▶ _Material provided_
╭──

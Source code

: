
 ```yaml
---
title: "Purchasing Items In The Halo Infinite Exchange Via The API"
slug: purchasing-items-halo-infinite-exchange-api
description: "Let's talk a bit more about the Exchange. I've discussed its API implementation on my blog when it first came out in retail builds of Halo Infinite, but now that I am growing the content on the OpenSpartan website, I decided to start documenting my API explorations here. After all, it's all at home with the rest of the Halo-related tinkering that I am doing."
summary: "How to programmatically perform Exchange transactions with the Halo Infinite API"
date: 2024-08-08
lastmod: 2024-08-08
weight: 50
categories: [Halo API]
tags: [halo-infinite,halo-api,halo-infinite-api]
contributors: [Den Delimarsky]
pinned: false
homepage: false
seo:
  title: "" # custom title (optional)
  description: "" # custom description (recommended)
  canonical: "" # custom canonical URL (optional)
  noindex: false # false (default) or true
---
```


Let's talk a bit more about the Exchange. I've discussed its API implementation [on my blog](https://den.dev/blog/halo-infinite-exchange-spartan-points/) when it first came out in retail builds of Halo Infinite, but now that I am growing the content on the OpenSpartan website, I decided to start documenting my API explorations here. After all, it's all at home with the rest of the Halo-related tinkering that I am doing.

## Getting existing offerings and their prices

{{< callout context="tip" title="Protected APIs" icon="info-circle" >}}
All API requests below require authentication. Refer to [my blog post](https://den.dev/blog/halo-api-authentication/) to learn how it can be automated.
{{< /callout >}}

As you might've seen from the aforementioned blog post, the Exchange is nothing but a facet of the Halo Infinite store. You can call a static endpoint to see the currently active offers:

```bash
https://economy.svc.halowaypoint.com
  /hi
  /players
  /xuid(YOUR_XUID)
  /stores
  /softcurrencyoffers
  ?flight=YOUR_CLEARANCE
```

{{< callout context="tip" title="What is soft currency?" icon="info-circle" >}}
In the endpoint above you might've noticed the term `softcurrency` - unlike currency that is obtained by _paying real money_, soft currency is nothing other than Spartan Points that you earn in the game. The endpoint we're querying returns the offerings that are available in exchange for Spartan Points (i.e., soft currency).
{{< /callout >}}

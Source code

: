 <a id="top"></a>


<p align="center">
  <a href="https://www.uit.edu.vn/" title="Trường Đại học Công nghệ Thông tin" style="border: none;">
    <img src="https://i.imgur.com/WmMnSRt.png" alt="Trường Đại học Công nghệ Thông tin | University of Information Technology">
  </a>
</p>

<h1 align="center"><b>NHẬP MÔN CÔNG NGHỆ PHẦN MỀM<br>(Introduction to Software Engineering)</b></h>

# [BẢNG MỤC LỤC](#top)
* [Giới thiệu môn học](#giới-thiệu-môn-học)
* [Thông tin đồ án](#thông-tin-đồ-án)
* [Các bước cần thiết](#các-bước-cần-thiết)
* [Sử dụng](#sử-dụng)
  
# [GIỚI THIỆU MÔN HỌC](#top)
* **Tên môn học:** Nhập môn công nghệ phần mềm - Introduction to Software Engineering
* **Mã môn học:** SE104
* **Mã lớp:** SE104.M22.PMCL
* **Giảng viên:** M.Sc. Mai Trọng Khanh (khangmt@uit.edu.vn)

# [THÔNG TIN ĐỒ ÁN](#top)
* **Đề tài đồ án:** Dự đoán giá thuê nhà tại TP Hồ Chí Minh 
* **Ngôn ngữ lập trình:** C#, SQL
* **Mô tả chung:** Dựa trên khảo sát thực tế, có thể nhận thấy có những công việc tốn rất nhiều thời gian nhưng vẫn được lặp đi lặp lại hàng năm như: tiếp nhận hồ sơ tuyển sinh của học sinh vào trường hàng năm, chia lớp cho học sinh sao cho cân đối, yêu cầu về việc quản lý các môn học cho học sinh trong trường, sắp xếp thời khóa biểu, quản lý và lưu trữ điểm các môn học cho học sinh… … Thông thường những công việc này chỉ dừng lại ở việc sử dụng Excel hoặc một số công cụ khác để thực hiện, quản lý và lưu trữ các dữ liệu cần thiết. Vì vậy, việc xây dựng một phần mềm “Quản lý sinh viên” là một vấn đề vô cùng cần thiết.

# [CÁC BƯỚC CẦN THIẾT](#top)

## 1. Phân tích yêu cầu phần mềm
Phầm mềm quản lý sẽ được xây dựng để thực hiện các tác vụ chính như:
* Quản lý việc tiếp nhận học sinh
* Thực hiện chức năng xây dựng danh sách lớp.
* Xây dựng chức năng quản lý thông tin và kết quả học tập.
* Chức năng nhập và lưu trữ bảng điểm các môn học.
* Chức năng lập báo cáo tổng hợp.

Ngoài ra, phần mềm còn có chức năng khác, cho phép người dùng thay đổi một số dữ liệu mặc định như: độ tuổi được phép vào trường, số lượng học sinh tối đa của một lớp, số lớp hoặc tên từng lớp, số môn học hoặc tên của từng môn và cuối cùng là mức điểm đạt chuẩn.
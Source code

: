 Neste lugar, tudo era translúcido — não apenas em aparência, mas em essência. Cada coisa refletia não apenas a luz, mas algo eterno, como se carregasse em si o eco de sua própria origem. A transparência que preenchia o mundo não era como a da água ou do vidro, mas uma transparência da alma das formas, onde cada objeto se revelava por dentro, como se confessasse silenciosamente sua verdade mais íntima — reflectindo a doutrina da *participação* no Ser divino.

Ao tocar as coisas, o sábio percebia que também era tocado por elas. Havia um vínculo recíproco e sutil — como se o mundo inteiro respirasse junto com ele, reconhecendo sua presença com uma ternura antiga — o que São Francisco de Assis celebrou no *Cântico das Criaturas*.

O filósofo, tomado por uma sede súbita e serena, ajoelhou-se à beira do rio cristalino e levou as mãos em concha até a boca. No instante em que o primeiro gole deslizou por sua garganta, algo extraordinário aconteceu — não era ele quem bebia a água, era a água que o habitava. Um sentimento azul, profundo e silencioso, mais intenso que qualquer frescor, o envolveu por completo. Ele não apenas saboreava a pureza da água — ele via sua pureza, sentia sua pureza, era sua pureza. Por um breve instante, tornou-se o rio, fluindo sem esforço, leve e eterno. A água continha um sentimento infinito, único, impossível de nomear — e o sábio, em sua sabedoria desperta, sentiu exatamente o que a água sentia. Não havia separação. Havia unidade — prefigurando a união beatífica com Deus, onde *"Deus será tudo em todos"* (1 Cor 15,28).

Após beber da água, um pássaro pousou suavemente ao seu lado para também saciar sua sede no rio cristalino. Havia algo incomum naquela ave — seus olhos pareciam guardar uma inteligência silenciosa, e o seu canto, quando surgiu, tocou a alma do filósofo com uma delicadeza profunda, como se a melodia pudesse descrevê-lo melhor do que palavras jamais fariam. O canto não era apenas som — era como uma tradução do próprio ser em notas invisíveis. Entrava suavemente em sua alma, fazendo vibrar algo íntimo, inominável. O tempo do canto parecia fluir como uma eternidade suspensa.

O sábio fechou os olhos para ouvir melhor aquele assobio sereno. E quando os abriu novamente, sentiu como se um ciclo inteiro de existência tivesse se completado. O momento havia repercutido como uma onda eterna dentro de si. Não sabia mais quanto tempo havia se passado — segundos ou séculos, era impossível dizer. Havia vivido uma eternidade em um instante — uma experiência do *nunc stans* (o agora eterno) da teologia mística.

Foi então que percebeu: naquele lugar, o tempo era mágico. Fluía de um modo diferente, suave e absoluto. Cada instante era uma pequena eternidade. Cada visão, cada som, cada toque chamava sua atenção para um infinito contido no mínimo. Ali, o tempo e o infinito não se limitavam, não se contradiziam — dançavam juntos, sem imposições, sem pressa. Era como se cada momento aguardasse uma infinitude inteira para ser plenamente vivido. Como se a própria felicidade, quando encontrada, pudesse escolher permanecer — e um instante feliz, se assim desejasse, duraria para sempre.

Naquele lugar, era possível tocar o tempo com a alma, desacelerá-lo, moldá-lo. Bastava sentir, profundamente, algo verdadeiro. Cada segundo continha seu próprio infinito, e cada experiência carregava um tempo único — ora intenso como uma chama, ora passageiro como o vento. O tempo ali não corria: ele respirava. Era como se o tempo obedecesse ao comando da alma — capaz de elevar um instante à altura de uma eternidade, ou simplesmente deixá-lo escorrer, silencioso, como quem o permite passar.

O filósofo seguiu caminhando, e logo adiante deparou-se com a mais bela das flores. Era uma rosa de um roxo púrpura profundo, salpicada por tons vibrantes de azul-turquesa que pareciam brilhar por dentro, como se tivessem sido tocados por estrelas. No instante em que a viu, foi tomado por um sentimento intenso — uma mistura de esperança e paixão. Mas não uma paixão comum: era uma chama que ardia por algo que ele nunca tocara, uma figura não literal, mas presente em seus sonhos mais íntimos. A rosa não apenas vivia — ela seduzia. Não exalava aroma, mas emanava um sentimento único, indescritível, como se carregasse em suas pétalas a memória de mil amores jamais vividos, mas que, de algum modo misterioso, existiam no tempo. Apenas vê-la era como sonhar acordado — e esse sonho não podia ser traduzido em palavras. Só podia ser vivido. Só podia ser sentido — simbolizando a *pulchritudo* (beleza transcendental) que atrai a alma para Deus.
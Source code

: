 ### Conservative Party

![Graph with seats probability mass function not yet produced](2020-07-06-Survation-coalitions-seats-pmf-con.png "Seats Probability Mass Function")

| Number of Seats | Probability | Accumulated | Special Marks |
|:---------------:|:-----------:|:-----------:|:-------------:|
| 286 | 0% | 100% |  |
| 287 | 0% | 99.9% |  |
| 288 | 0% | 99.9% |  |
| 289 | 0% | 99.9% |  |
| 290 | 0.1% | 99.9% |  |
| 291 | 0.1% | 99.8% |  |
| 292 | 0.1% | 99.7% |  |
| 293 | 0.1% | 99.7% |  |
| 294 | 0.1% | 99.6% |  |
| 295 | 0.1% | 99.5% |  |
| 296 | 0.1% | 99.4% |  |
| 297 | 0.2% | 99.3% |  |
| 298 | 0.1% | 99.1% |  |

╰──

Out of the material above, output word for word the line with "All API requests", the line with "trình:** C#, SQL", and all lines between them, with nothing else.

▶ _Exercise solution_
All API requests below require authentication. Refer to [my blog post](https://den.dev/blog/halo-api-authentication/) to learn how it can be automated.
{{< /callout >}}

As you might've seen from the aforementioned blog post, the Exchange is nothing but a facet of the Halo Infinite store. You can call a static endpoint to see the currently active offers:

```bash
https://economy.svc.halowaypoint.com
  /hi
  /players
  /xuid(YOUR_XUID)
  /stores
  /softcurrencyoffers
  ?flight=YOUR_CLEARANCE
```

{{< callout context="tip" title="What is soft currency?" icon="info-circle" >}}
In the endpoint above you might've noticed the term `softcurrency` - unlike currency that is obtained by _paying real money_, soft currency is nothing other than Spartan Points that you earn in the game. The endpoint we're querying returns the offerings that are available in exchange for Spartan Points (i.e., soft currency).
{{< /callout >}}

Source code

: <a id="top"></a>


<p align="center">
  <a href="https://www.uit.edu.vn/" title="Trường Đại học Công nghệ Thông tin" style="border: none;">
    <img src="https://i.imgur.com/WmMnSRt.png" alt="Trường Đại học Công nghệ Thông tin | University of Information Technology">
  </a>
</p>

<h1 align="center"><b>NHẬP MÔN CÔNG NGHỆ PHẦN MỀM<br>(Introduction to Software Engineering)</b></h>

# [BẢNG MỤC LỤC](#top)
* [Giới thiệu môn học](#giới-thiệu-môn-học)
* [Thông tin đồ án](#thông-tin-đồ-án)
* [Các bước cần thiết](#các-bước-cần-thiết)
* [Sử dụng](#sử-dụng)
  
# [GIỚI THIỆU MÔN HỌC](#top)
* **Tên môn học:** Nhập môn công nghệ phần mềm - Introduction to Software Engineering
* **Mã môn học:** SE104
* **Mã lớp:** SE104.M22.PMCL
* **Giảng viên:** M.Sc. Mai Trọng Khanh (khangmt@uit.edu.vn)

# [THÔNG TIN ĐỒ ÁN](#top)
* **Đề tài đồ án:** Dự đoán giá thuê nhà tại TP Hồ Chí Minh 
* **Ngôn ngữ lập trình:** C#, SQL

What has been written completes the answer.